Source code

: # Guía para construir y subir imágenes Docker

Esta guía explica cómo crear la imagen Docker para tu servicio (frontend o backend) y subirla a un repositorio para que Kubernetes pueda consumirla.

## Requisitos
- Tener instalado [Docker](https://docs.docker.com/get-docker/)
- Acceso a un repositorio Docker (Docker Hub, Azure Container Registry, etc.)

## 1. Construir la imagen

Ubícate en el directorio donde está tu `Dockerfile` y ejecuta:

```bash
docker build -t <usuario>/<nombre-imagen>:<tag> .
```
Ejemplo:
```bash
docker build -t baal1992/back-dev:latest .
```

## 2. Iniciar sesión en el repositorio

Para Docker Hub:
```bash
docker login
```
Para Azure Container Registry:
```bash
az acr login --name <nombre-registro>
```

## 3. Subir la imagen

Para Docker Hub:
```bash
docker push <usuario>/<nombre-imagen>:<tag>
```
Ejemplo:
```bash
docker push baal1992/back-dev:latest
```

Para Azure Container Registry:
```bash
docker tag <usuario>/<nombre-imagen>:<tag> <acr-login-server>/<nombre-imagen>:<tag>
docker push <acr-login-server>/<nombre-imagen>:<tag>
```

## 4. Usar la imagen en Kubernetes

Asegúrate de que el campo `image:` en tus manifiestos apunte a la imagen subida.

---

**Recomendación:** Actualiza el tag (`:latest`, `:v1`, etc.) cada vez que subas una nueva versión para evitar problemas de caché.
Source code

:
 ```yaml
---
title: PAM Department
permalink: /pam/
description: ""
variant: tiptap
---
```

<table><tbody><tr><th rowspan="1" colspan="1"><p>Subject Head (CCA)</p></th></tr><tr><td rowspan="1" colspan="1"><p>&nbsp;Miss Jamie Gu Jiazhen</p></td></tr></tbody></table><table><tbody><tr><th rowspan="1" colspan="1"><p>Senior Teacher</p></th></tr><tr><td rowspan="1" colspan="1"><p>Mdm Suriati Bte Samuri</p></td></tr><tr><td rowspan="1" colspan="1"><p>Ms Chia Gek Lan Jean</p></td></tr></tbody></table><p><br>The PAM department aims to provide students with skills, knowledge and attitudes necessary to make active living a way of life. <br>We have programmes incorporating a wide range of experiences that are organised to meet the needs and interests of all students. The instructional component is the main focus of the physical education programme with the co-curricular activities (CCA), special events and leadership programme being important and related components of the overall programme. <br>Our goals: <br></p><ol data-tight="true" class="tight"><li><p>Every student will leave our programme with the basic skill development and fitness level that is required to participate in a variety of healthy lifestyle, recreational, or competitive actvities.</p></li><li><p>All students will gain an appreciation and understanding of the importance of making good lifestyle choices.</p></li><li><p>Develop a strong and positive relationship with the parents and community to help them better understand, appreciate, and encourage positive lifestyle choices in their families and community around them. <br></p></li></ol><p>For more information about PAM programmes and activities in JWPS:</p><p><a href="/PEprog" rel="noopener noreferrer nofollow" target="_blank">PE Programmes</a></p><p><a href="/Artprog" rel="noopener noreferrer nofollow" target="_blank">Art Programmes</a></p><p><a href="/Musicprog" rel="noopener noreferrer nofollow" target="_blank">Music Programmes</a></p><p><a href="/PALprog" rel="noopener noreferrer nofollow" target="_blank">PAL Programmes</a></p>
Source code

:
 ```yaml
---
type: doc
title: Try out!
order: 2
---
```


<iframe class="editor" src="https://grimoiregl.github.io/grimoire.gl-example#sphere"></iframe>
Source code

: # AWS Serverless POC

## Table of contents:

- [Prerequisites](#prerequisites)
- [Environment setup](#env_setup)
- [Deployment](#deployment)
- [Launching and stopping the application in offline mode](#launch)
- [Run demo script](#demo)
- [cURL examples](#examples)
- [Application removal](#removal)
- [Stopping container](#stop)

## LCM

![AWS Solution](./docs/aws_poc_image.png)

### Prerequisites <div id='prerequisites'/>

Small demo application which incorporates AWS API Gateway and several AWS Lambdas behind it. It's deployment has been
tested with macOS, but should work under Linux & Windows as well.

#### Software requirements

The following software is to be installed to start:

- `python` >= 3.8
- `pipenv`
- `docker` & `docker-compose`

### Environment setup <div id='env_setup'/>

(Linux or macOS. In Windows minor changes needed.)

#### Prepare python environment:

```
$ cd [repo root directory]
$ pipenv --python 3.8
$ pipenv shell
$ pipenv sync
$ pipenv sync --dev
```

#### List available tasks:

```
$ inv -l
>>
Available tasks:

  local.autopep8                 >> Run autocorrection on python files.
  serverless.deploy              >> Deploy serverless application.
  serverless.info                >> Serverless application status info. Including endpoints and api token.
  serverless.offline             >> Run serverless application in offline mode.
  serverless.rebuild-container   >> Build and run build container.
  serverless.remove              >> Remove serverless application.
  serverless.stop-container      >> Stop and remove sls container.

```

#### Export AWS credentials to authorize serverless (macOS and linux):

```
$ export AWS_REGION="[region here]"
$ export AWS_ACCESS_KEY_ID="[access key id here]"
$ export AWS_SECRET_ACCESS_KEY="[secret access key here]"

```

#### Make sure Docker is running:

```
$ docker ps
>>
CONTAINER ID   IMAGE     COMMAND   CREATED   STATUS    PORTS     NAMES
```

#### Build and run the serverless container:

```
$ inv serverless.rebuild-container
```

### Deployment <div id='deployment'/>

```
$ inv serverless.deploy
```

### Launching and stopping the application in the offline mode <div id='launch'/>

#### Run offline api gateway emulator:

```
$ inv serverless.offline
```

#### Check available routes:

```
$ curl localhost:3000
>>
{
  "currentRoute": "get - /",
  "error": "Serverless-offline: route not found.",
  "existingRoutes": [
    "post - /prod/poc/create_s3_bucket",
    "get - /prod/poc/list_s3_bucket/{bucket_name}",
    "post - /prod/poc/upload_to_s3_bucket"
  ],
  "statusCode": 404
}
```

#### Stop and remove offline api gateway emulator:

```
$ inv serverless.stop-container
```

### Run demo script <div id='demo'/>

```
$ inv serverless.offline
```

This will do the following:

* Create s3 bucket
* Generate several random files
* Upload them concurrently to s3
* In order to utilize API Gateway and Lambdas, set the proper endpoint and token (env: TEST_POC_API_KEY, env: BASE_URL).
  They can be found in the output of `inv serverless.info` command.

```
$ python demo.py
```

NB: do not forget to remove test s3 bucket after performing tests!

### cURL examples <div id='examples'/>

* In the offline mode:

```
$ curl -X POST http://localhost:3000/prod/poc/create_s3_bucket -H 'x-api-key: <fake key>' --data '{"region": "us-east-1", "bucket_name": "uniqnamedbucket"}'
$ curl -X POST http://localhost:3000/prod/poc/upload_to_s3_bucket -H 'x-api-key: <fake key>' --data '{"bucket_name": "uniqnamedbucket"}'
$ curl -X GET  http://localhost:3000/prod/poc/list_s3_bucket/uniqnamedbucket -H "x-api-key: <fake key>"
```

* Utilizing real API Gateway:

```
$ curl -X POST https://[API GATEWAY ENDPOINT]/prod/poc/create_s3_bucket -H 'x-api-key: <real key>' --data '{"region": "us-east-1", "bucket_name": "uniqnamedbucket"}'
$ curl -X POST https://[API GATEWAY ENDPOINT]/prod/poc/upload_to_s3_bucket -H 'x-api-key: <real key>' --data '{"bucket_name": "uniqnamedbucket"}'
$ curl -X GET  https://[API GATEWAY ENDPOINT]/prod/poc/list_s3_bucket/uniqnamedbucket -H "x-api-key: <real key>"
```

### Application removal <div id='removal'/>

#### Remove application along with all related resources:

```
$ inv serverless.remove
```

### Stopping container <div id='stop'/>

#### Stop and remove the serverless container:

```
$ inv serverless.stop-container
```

WORK INSTRUCTIONS: Using the entries above, return each line in which the word "setup" occurs.

THE COMPLETED TASK:
- [Environment setup](#env_setup)
### Environment setup <div id='env_setup'/>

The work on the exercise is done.